И каждый раз, надевая мантию, мысленно давал себе клятву двигать дальше импульсатор, придать ему силу воздействия на цветные металлы, сообщить волшебные свойства лучам, исходящим из его алмазных фильер. «Федь и Ольга, и мой верный Вадим станут мне друзьями и помощниками. С ними я осуществлю все свои мечты, самые смелые планы!» Так он думал там, за границей, и от дум этих у него вырастали крылья. Он спешил домой — к друзьям, к своему любимому делу.
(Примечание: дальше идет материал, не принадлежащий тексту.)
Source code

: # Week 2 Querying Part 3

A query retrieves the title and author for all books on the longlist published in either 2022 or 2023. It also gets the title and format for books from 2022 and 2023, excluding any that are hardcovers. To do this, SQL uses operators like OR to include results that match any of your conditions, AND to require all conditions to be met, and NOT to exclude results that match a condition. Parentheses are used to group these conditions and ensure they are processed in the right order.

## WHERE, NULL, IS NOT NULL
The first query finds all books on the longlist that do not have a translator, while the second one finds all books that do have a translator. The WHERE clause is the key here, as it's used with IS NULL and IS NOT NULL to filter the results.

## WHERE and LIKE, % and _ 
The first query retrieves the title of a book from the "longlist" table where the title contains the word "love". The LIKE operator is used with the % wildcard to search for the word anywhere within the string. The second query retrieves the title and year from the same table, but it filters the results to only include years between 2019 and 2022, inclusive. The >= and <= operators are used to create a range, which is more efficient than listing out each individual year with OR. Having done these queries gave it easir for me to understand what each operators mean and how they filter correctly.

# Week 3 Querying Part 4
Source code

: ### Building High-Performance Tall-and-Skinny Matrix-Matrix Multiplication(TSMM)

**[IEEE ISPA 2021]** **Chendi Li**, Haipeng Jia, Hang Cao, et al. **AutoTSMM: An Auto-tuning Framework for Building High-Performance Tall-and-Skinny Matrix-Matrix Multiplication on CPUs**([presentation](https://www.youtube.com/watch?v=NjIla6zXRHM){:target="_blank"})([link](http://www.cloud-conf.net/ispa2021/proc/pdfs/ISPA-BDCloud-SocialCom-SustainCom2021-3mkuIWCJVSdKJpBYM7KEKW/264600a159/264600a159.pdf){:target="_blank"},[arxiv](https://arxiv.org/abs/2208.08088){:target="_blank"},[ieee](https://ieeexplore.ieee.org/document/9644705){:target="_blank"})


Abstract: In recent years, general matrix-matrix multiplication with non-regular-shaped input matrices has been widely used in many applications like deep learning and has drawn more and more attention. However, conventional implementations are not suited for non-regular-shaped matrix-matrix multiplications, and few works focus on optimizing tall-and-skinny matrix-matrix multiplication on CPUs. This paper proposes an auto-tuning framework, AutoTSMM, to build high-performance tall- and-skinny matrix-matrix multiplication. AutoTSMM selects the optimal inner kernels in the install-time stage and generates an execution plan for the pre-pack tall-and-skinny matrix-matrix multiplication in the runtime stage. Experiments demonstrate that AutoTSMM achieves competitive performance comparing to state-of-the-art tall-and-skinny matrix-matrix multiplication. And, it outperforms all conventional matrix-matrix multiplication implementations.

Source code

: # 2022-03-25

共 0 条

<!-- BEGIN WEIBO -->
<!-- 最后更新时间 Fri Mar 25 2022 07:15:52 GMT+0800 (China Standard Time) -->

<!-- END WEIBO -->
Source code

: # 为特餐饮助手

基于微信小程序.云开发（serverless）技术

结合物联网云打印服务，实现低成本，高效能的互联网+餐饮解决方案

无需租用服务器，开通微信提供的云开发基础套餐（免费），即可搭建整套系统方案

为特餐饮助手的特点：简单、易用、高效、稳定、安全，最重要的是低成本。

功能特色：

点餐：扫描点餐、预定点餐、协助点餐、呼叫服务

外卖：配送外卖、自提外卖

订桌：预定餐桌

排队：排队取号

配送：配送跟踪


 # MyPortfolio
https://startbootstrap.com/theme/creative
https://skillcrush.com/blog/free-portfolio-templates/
До хруста в пальцах Филимонов сжимал кулаки и едва не плакал от досады. Он ещё не знал, что произошло, но сердцем чувствовал беду. Вдруг как ушли... Бросили!.. Федь таков. Он не терпит фальши, подлости и тем более не простит предательства. Порывался встать, подойти к телефону, но сердце сжималось от страха. «Вдруг как ушли? Все трое!»
Зазвонил телефон, и Филимонов вздрогнул, как от разрыва гранаты. Он сейчас боялся новостей — слышало сердце, что новости могут быть только плохие. Ужасные по своим последствиям, по влияниям на судьбу импульсатора.
— Вам звонит Дарья Петровна. Покойный Александр Иванович оставил завещание. Библиотеку завещал государству, а её математический раздел — вам. Я бы хотела показать вам этот раздел, и вы можете распорядиться им по своему усмотрению.
Договорились встретиться сегодня вечером. В другое время Филимонов ошалел бы от радости. Библиотека Буранова! Она насчитывает десятки тысяч томов и известна в научном мире. Государству и мне, Филимонову. Честь-то какая! Однако сейчас неожиданная весть отвлекла на минуту от тягостных дум, но мрачного духа не развеяла. Ходил по пустым, уставленным дорогой мебелью комнатам и мучительно вопрошал: «Почему, почему тогда мне было легче? Весь мир был враждебен, все на меня, а я стоял и под ударами крепнул? С тех пор же, как стал директором, добился признания, решил все вопросы быта, — казалось бы, живи, радуйся, трудись! А радости нет!»
«Друзья! — молнией пронзила мысль. — Тогда я боролся с людьми чужими и подчас враждебными, сейчас я волею судьбы поставлен против друзей. Совесть бунтует, совесть меня мучит! — вот что ново теперь в моём положении, ново и гадко, и непреодолимо». Механически, без всякого удовольствия, принял душ, сготовил себе завтрак и, давно хорошенько не высыпавшийся, завалился в постель. Федю решил не звонить. «Все новости расскажет Дарья Петровна», — думал Николай.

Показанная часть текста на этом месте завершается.